◆ **Requirement**
All lines from the line containing "-0,151 k$\varOmega$ \\" up to and including the last line of the entries must be written out exactly, with no others.

◆ **Provided material**
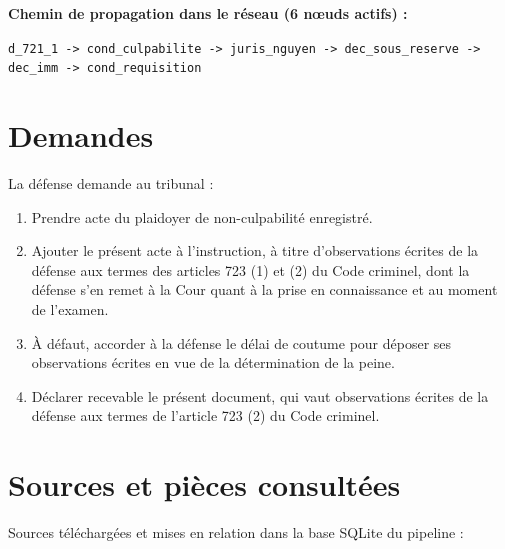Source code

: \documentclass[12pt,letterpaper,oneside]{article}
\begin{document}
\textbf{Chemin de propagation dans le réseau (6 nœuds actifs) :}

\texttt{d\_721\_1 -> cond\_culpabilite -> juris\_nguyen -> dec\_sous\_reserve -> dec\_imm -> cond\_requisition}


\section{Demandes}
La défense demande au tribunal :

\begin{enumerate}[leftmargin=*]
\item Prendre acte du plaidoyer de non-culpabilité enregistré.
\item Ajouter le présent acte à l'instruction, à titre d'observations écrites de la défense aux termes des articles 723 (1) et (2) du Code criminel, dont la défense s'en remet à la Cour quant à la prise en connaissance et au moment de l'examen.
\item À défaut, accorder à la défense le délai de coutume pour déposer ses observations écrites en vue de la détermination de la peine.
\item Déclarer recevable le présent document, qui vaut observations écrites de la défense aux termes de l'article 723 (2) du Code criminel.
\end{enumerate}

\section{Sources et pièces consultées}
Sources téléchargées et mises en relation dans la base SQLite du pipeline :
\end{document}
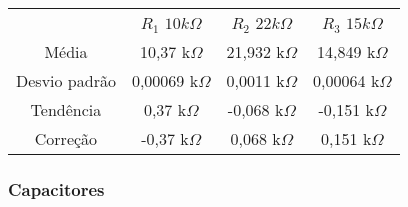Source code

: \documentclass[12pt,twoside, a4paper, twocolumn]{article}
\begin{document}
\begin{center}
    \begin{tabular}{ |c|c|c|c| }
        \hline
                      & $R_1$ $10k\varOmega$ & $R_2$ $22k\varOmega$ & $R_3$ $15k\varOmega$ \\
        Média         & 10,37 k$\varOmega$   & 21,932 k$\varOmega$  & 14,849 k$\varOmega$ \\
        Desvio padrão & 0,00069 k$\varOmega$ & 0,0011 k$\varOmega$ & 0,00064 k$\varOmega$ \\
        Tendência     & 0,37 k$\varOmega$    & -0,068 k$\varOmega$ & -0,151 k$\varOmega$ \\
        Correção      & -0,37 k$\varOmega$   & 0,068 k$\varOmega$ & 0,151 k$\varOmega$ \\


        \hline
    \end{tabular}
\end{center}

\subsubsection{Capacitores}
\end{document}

◆ **Your solution**
        Tendência     & 0,37 k$\varOmega$    & -0,068 k$\varOmega$ & -0,151 k$\varOmega$ \\
        Correção      & -0,37 k$\varOmega$   & 0,068 k$\varOmega$ & 0,151 k$\varOmega$ \\


        \hline
    \end{tabular}
\end{center}

\subsubsection{Capacitores}
\end{document}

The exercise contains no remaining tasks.